▶ [EXERCISE OBJECTIVE] Filter the records below, keeping only lines with the string "search".

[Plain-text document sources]
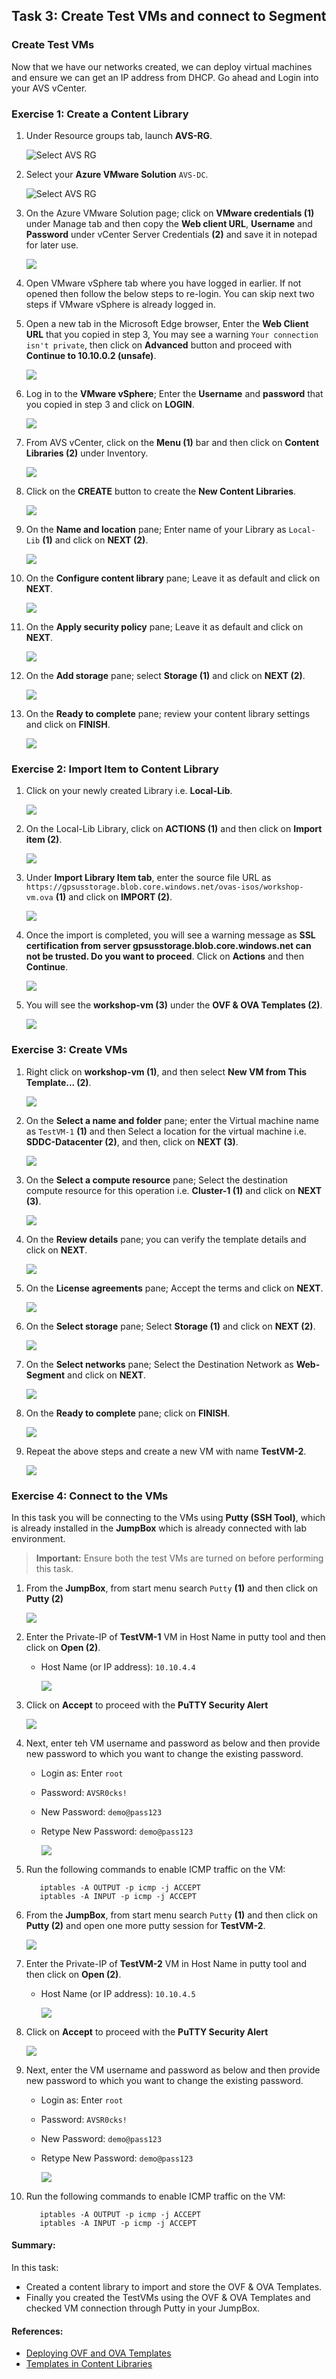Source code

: ## Task 3: Create Test VMs and connect to Segment

### Create Test VMs
Now that we have our networks created, we can deploy virtual machines and ensure we can get an IP address from DHCP. Go ahead and Login into your AVS vCenter.

### Exercise 1: Create a Content Library

1. Under Resource groups tab, launch **AVS-RG**.

   ![](Images/select-avs-rg.jpg "Select AVS RG")

2. Select your **Azure VMware Solution** `AVS-DC`.

   ![](Images/launch-avs-dc1.jpg "Select AVS RG")

3. On the Azure VMware Solution page; click on **VMware credentials (1)** under Manage tab and then copy the **Web client URL**, **Username** and **Password** under vCenter Server Credentials **(2)** and save it in notepad for later use.

   ![](./Images/3.2.jpg)

4. Open VMware vSphere tab where you have logged in earlier. If not opened then follow the below steps to re-login. You can skip next two steps if VMware vSphere is already logged in.

5. Open a new tab in the Microsoft Edge browser, Enter the **Web Client URL** that you copied in step 3, You may see a warning `Your connection isn't private`, then click on **Advanced** button and proceed with **Continue to 10.10.0.2 (unsafe)**. 

   ![](./Images/new3..2.jpg)

6. Log in to the **VMware vSphere**; Enter the **Username** and **password** that you copied in step 3 and click on **LOGIN**.

   ![](./Images/3.3.jpg)

7. From AVS vCenter, click on the **Menu (1)** bar and then click on **Content Libraries (2)** under Inventory.

   ![](./Images/3.4.jpg)

8. Click on the **CREATE** button to create the **New Content Libraries**.

   ![](./Images/new3.5.png)

9. On the **Name and location** pane; Enter name of your Library as `Local-Lib` **(1)** and click on **NEXT (2)**.

   ![](./Images/3.5.jpg)

10. On the **Configure content library** pane; Leave it as default and click on **NEXT**.

    ![](./Images/3.6.jpg)

11. On the **Apply security policy** pane; Leave it as default and click on **NEXT**.

    ![](./Images/3.7.jpg)

12. On the **Add storage** pane; select **Storage (1)** and click on **NEXT (2)**.

    ![](./Images/3.8.jpg)

13. On the **Ready to complete** pane; review your content library settings and click on **FINISH**.

    ![](./Images/3.9.jpg)
   
### Exercise 2: Import Item to Content Library 

1. Click on your newly created Library i.e. **Local-Lib**.

   ![](./Images/3.10.jpg)

2. On the Local-Lib Library, click on **ACTIONS (1)** and then click on **Import item (2)**.

   ![](./Images/3..11.jpg)

3. Under **Import Library Item tab**, enter the source file URL as `https://gpsusstorage.blob.core.windows.net/ovas-isos/workshop-vm.ova` **(1)** and click on **IMPORT (2)**.

   ![](./Images/3.12.jpg)

4. Once the import is completed, you will see a warning message as **SSL certification from server gpsusstorage.blob.core.windows.net can not be trusted. Do you want to proceed**. Click on **Actions** and then **Continue**.

   ![](./Images/3.13.jpg)

5. You will see the **workshop-vm (3)** under the **OVF & OVA Templates (2)**.

   ![](./Images/3.14.jpg)
   
### Exercise 3: Create VMs

1. Right click on **workshop-vm (1)**, and then select **New VM from This Template... (2)**.

   ![](./Images/3.15.jpg)

2. On the **Select a name and folder** pane; enter the Virtual machine name as `TestVM-1` **(1)** and then Select a location for the virtual machine i.e. **SDDC-Datacenter (2)**, and then, click on **NEXT (3)**.

   ![](./Images/TestVM-1.jpg)

3. On the **Select a compute resource** pane; Select the destination compute resource for this operation i.e. **Cluster-1 (1)** and click on **NEXT (3)**.

   ![](./Images/3.17.jpg)

4. On the **Review details** pane; you can verify the template details and click on **NEXT**.

   ![](./Images/3.18.jpg)

5. On the **License agreements** pane; Accept the terms and click on **NEXT**.

   ![](./Images/3.19.jpg)

6. On the **Select storage** pane; Select **Storage (1)** and click on **NEXT (2)**.

   ![](./Images/3.20.jpg)

7. On the **Select networks** pane; Select the Destination Network as **Web-Segment** and click on **NEXT**.

   ![](./Images/3.21.jpg)

8. On the **Ready to complete** pane; click on **FINISH**.

   ![](./Images/3.22.jpg)
   
9. Repeat the above steps and create a new VM with name **TestVM-2**.

   ![](./Images/TestVM-2.jpg)

### Exercise 4: Connect to the VMs

In this task you will be connecting to the VMs using **Putty (SSH Tool)**, which is already installed in the **JumpBox** which is already connected with lab environment.

   > **Important:** Ensure both the test VMs are turned on before performing this task.

1. From the **JumpBox**, from start menu search `Putty` **(1)** and then click on **Putty (2)**

   ![](Images/search-putty-startmenu.jpg)
   
2. Enter the Private-IP of **TestVM-1** VM in Host Name in putty tool and then click on **Open (2)**.
   * Host Name (or IP address): `10.10.4.4`
    
     ![](Images/enter-testvm1-ip.jpg)
     
3. Click on **Accept** to proceed with the **PuTTY Security Alert**

   ![](Images/accept-putty-aleartvm1.jpg)
   
4. Next, enter teh VM username and password as below and then provide new password to which you want to change the existing password.

   * Login as: Enter `root`
   * Password: `AVSR0cks!`
   * New Password: `demo@pass123`
   * Retype New Password: `demo@pass123`

     ![](Images/connect-and-reset-password-vm1.jpg)
 
5. Run the following commands to enable ICMP traffic on the VM:

    ```
       iptables -A OUTPUT -p icmp -j ACCEPT
       iptables -A INPUT -p icmp -j ACCEPT
    ```

6. From the **JumpBox**, from start menu search `Putty` **(1)** and then click on **Putty (2)** and open one more putty session for **TestVM-2**.

   ![](Images/search-putty-startmenu.jpg)
   
7. Enter the Private-IP of **TestVM-2** VM in Host Name in putty tool and then click on **Open (2)**.
   * Host Name (or IP address): `10.10.4.5`
    
     ![](Images/enter-testvm2-ip.jpg)
     
8. Click on **Accept** to proceed with the **PuTTY Security Alert**

   ![](Images/accept-putty-aleartvm1.jpg)
   
9. Next, enter the VM username and password as below and then provide new password to which you want to change the existing password.

   * Login as: Enter `root`
   * Password: `AVSR0cks!`
   * New Password: `demo@pass123`
   * Retype New Password: `demo@pass123`

     ![](Images/connect-and-reset-password-vm2.jpg)
 
10. Run the following commands to enable ICMP traffic on the VM:

    ```
       iptables -A OUTPUT -p icmp -j ACCEPT
       iptables -A INPUT -p icmp -j ACCEPT
    ```
    
#### Summary:
In this task:
   * Created a content library to import and store the OVF & OVA Templates.
   * Finally you created the TestVMs using the OVF & OVA Templates and checked VM connection through Putty in your JumpBox.

#### References:
- [Deploying OVF and OVA Templates](https://docs.vmware.com/en/VMware-vSphere/7.0/com.vmware.vsphere.vm_admin.doc/GUID-AFEDC48B-C96F-4088-9C1F-4F0A30E965DE.html)
- [Templates in Content Libraries](https://docs.vmware.com/en/VMware-vSphere/7.0/com.vmware.vsphere.vm_admin.doc/GUID-F7BF0E6B-7C4F-4E46-8BBF-76229AEA7220.html)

▶ [OUTPUT OF THE TASK]
1. From the **JumpBox**, from start menu search `Putty` **(1)** and then click on **Putty (2)**
   ![](Images/search-putty-startmenu.jpg)
6. From the **JumpBox**, from start menu search `Putty` **(1)** and then click on **Putty (2)** and open one more putty session for **TestVM-2**.
   ![](Images/search-putty-startmenu.jpg)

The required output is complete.